Parece claro que el resultado cuantitativo entre el proceso de lectura y el de audición es el mismo: al final, el cerebro habrá “recorrido” todo el contenido textual de la novela, del ensayo o del poema. Sin embargo el resultado cualitativo es diferente: en la lectura, el proceso puramente mecánico se habrá enriquecido con relecturas sobre la marcha, con anotaciones, con subrayados, con la consulta de referencias o de notas fuera del libro. Cierto que ese cúmulo de adiciones al proceso se puede producir cuando escuchamos el libro, pero en ese caso se quiebran todas las supuestas ventajas a las que se suele aludir: es preciso sentarse, coger papel y lápiz, disponer de un mecanismo de consulta dentro del propio texto…. Es decir, en tales casos el audiolibro habrá jugado un papel introductorio, de invitación al libro, casi de anzuelo: posteriormente vendrá, frente al texto en papel o frente al e-book, el proceso de metabolización o, en su caso, de contraste, de reflexión, de búsqueda e indagación.
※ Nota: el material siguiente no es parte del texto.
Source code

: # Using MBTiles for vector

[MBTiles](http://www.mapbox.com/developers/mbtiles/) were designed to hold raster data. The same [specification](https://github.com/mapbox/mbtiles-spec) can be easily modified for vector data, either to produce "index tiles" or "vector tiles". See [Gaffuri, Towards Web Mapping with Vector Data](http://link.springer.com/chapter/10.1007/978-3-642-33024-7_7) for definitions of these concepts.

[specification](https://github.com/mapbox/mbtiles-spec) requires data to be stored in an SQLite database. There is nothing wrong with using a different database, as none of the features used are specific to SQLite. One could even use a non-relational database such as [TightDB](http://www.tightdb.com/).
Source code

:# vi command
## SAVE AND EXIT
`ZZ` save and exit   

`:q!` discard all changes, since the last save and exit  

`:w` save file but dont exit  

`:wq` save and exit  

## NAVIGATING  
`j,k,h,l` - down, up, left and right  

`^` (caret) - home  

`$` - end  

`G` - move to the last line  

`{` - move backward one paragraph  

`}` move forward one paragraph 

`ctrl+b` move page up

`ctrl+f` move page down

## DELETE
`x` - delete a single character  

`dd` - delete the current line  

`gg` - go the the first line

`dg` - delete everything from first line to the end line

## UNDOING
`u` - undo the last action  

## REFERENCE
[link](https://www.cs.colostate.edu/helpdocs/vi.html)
Todo eso es perfectamente eludible cuando el libro juega un papel capilar. Leer/escuchar El código Da Vinci o cualquier best-seller o producto “literario” cuyo única finalidad es el entretenimiento (y, por derivación, el consumo) no requerirá para el lector, salvo excepciones, sobreesfuerzo ni tarea adicional alguna. Simplemente, el texto habrá ocupado una parte de su tiempo de ocio y ahí se habrá acabado todo (como suele ocurrir, por otro lado, con buena parte de los libros, en papel o en e-book, desprovistos de la complejidad de la literatura como arte).

Para concluir este catálogo de reflexiones (y de dudas), me parece necesario subrayar un aspecto estrechamente relacionado con la actitud que, de modo objetivo, genera en el oyente (por no utilizar el forzado término “escuchante”) el audiolibro a diferencia de la que genera la relación con el libro como soporte físico, en papel o en pantalla: en el primer caso la actitud es pasiva y sin interacción (o con serias dificultades de interacción); en el segundo es activa, interactuante, de diálogo y reflexión conjunta.

En favor del audiolibro se ha recordado más de una vez que en el Siglo de Oro (y así se muestra en algunos pasajes de El Quijote) "leer" y "escuchar" eran sinónimos. Cierto: pero hay que recordar que en aquella época la abrumadora mayoría de la sociedad era iletrada, analfabeta, por lo que sus “lecturas” sólo podían venir de lo que los letrados o sus intérpretes les aportaran en lecturas públicas, en la iglesia, en otros foros. Entre ese período histórico y el siglo XXI se han sucedido multitud de impulsos civilizatorios y, sobre todo, la alfabetización de las sociedades y el crecimiento exponencial de las oportunidades de lectura. La convivencia de distintos soportes es, a estas alturas de la segunda década del siglo, una realidad pero debemos de ser conscientes de las diferencias que se dan entre unos y otros en el acercamiento al libro por parte de quien decide leerlo.